Bits of some of these prebiotic materials have been observed in meteor samples before, and Herd and his colleagues were thus not terribly surprised to find them in the tiny 0.4-in. (1 cm) samples of the Tagish meteorite that they studied. What was unexpected, however, was that they saw all the materials in various stages of development, from their simplest forms to their most complex ones. It was as if the scientists had discovered not only butterflies but also cocoons and caterpillars.

"There was this linear correlation from one stage to the next to the next," says Herd. "We saw the organic materials through five different stages of sophistication."

The Tagish meteor, Herd and his colleagues concluded, must have been operating as a sort of incubator, flying through space and cooking up increasingly elaborate organic compounds until it deposited them in British Columbia. On modern-day Earth, which is saturated with life, a few more organic materials wouldn't make much of a difference. On the original, barren Earth, they could have played a meaningful role — adding at least some extraterrestrial seasonings to the organic soup already bubbling here.
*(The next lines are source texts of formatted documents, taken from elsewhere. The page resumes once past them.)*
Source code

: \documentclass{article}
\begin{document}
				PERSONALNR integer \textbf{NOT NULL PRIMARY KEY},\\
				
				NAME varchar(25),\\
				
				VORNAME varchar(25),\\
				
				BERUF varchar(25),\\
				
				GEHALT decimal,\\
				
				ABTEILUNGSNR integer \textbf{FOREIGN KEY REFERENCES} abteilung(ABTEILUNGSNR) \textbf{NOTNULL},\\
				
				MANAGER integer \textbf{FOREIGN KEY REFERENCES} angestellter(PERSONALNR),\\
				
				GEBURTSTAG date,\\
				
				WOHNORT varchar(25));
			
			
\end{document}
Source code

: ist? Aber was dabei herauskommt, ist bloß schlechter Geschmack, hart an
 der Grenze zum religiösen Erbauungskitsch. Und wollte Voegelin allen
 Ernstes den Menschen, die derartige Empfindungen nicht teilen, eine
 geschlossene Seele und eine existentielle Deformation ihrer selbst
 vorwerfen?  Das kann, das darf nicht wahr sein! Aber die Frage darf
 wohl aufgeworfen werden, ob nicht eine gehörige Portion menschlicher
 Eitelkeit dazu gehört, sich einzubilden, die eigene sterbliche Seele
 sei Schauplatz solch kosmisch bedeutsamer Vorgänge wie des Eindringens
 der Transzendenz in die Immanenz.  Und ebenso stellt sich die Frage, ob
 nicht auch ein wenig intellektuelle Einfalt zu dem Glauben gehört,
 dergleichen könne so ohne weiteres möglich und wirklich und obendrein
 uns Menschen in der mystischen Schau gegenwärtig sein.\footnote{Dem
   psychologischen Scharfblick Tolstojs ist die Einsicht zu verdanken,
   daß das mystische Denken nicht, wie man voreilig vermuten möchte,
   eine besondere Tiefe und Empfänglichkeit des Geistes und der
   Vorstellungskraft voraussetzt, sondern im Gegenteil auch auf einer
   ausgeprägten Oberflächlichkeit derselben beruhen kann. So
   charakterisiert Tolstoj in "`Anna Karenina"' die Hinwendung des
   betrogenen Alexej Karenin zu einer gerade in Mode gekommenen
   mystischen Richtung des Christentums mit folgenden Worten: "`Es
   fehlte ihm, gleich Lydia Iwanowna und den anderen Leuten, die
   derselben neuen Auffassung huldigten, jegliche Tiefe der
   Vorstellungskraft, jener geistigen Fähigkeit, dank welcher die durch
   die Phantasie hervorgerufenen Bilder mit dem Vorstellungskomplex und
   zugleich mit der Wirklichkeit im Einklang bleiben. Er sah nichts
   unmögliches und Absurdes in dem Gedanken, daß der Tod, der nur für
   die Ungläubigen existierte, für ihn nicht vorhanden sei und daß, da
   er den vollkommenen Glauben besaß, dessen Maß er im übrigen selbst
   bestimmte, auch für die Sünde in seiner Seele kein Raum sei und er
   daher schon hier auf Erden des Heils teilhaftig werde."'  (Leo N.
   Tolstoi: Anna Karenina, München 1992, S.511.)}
Just how a dead rock flying through icy space could support such elaborate chemical processes is not clear, but Herd has a theory. The Tagish meteor formed the same way all the asteroids and meteors in the solar system formed: accreting out of the primordial swirl of gas and dust that also gave rise to the sun and planets. The oxygen and hydrogen in that cloud would have combined to create at least some water, which would also have been mixed into the matrix of the asteroid. And the gravitational heat generated as the rock was coalescing, coupled with radioactive materials onboard, would have kept the water warm and, in a sense, pulsing.

"It could have operated almost like a hydrothermal cell," says Herd, "with water circulating through the asteroid. After a while, the heat would run out and that process would shut off, and you'd be left with different stages of organic materials."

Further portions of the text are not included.